◆ **WHAT YOU ARE ASKED TO DO**
Retype the entries exactly; omit all pictures.

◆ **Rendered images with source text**
----------
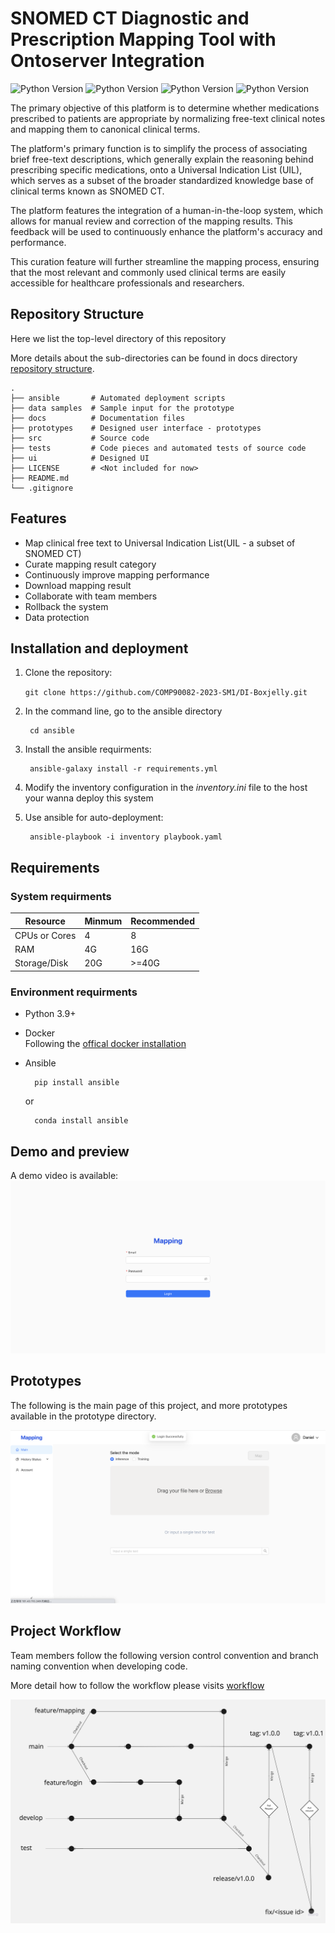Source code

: # SNOMED CT Diagnostic and Prescription Mapping Tool with Ontoserver Integration
<!-- [![Sprint Status](https://img.shields.io/badge/sprint2-dev-orange)](https://your_project_management_tool.com/sprint_details)  -->
<!-- ![Status Status](https://img.shields.io/badge/user_stories-1/8-green) -->
![Python Version](https://img.shields.io/badge/python-v3.9.16%2B-blue)
![Python Version](https://img.shields.io/badge/flask-v2.2.2%2B-red)
![Python Version](https://img.shields.io/badge/react-v18.2.0%2B-red)
![Python Version](https://img.shields.io/badge/release-1.2.0%2B-green)

The primary objective of this platform is to determine whether medications prescribed to patients are appropriate by normalizing free-text clinical notes and mapping them to canonical clinical terms.

The platform's primary function is to simplify the process of associating brief free-text descriptions, which generally explain the reasoning behind prescribing specific medications, onto a Universal Indication List (UIL), which serves as a subset of the broader standardized knowledge base of clinical terms known as SNOMED CT.

The platform features the integration of a human-in-the-loop system, which allows for manual review and correction of the mapping results. This feedback will be used to continuously enhance the platform's accuracy and performance.

This curation feature will further streamline the mapping process, ensuring that the most relevant and commonly used clinical terms are easily accessible for healthcare professionals and researchers.

<!-- ![Code Coverage](https://img.shields.io/badge/coverage-10%-red) -->

<!-- ![License](https://img.shields.io/badge/license-MIT-green) -->

<!-- ![Build Status](https://img.shields.io/badge/build-passing-brightgreen) -->

<!-- ## Table of Contents
- [Background](#background)
- [Repository Structure](#repository-structure)
- [Features](#features)
- [Installation](#installation)
- [Requirements](#requirements)
- [Usage](#usage)
- [Workflow](#workflow)
- [License](#license) -->
 

## Repository Structure

Here we list the top-level directory of this repository

More details about the sub-directories can be found in docs directory [repository structure](./docs/wikis/repo_structure.md).

    .
    ├── ansible       # Automated deployment scripts
    ├── data samples  # Sample input for the prototype 
    ├── docs          # Documentation files  
    ├── prototypes    # Designed user interface - prototypes
    ├── src           # Source code
    ├── tests         # Code pieces and automated tests of source code
    ├── ui            # Designed UI
    ├── LICENSE       # <Not included for now>
    ├── README.md
    └── .gitignore

## Features
* Map clinical free text to Universal Indication List(UIL - a subset of SNOMED CT)
* Curate mapping result category
* Continuously improve mapping performance
* Download mapping result
* Collaborate with team members
* Rollback the system
* Data protection

## Installation and deployment
1. Clone the repository:

    `git clone https://github.com/COMP90082-2023-SM1/DI-Boxjelly.git`

2. In the command line, go to the ansible directory

        cd ansible

3. Install the ansible requirments:

        ansible-galaxy install -r requirements.yml

4. Modify the inventory configuration in the *inventory.ini* file to the host your wanna deploy this system

5. Use ansible for auto-deployment:

        ansible-playbook -i inventory playbook.yaml


## Requirements

### System requirments

| Resource      	| Minmum 	| Recommended 	|
|---------------	|--------	|-------------	|
| CPUs or Cores 	|   4     	|      8      	|
| RAM           	|   4G     	|     16G      	|
| Storage/Disk  	|   20G    	|     >=40G    	|

### Environment requirments
* Python 3.9+
* Docker  
Following the [offical docker installation](https://docs.docker.com/engine/install/ubuntu/)
* Ansible  
        
        pip install ansible  

    or  

        conda install ansible


## Demo and preview
A demo video is available:
[![Watch the video](./docs/images/login.png)](https://www.youtube.com/watch?v=1i55TeItS0Q)


## Prototypes
The following is the main page of this project, and more prototypes available in the prototype directory.

![workflow](./docs/images/main_page.png)


## Project Workflow

Team members follow the following version control convention and branch naming convention when developing code.

More detail how to follow the workflow please visits [workflow](./docs/wikis/workflow.md)


![workflow](./docs/images/workflow.jpg)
----------
◆ **ANSWER TO THIS PROBLEM**
Source code

: # SNOMED CT Diagnostic and Prescription Mapping Tool with Ontoserver Integration
<!-- [![Sprint Status](https://img.shields.io/badge/sprint2-dev-orange)](https://your_project_management_tool.com/sprint_details)  -->
<!-- ![Status Status](https://img.shields.io/badge/user_stories-1/8-green) -->
![Python Version](https://img.shields.io/badge/python-v3.9.16%2B-blue)
![Python Version](https://img.shields.io/badge/flask-v2.2.2%2B-red)
![Python Version](https://img.shields.io/badge/react-v18.2.0%2B-red)
![Python Version](https://img.shields.io/badge/release-1.2.0%2B-green)

The primary objective of this platform is to determine whether medications prescribed to patients are appropriate by normalizing free-text clinical notes and mapping them to canonical clinical terms.

The platform's primary function is to simplify the process of associating brief free-text descriptions, which generally explain the reasoning behind prescribing specific medications, onto a Universal Indication List (UIL), which serves as a subset of the broader standardized knowledge base of clinical terms known as SNOMED CT.

The platform features the integration of a human-in-the-loop system, which allows for manual review and correction of the mapping results. This feedback will be used to continuously enhance the platform's accuracy and performance.

This curation feature will further streamline the mapping process, ensuring that the most relevant and commonly used clinical terms are easily accessible for healthcare professionals and researchers.

<!-- ![Code Coverage](https://img.shields.io/badge/coverage-10%-red) -->

<!-- ![License](https://img.shields.io/badge/license-MIT-green) -->

<!-- ![Build Status](https://img.shields.io/badge/build-passing-brightgreen) -->

<!-- ## Table of Contents
- [Background](#background)
- [Repository Structure](#repository-structure)
- [Features](#features)
- [Installation](#installation)
- [Requirements](#requirements)
- [Usage](#usage)
- [Workflow](#workflow)
- [License](#license) -->
 

## Repository Structure

Here we list the top-level directory of this repository

More details about the sub-directories can be found in docs directory [repository structure](./docs/wikis/repo_structure.md).

    .
    ├── ansible       # Automated deployment scripts
    ├── data samples  # Sample input for the prototype 
    ├── docs          # Documentation files  
    ├── prototypes    # Designed user interface - prototypes
    ├── src           # Source code
    ├── tests         # Code pieces and automated tests of source code
    ├── ui            # Designed UI
    ├── LICENSE       # <Not included for now>
    ├── README.md
    └── .gitignore

## Features
* Map clinical free text to Universal Indication List(UIL - a subset of SNOMED CT)
* Curate mapping result category
* Continuously improve mapping performance
* Download mapping result
* Collaborate with team members
* Rollback the system
* Data protection

## Installation and deployment
1. Clone the repository:

    `git clone https://github.com/COMP90082-2023-SM1/DI-Boxjelly.git`

2. In the command line, go to the ansible directory

        cd ansible

3. Install the ansible requirments:

        ansible-galaxy install -r requirements.yml

4. Modify the inventory configuration in the *inventory.ini* file to the host your wanna deploy this system

5. Use ansible for auto-deployment:

        ansible-playbook -i inventory playbook.yaml


## Requirements

### System requirments

| Resource      	| Minmum 	| Recommended 	|
|---------------	|--------	|-------------	|
| CPUs or Cores 	|   4     	|      8      	|
| RAM           	|   4G     	|     16G      	|
| Storage/Disk  	|   20G    	|     >=40G    	|

### Environment requirments
* Python 3.9+
* Docker  
Following the [offical docker installation](https://docs.docker.com/engine/install/ubuntu/)
* Ansible  
        
        pip install ansible  

    or  

        conda install ansible


## Demo and preview
A demo video is available:
[![Watch the video](./docs/images/login.png)](https://www.youtube.com/watch?v=1i55TeItS0Q)


## Prototypes
The following is the main page of this project, and more prototypes available in the prototype directory.

![workflow](./docs/images/main_page.png)


## Project Workflow

Team members follow the following version control convention and branch naming convention when developing code.

More detail how to follow the workflow please visits [workflow](./docs/wikis/workflow.md)


![workflow](./docs/images/workflow.jpg)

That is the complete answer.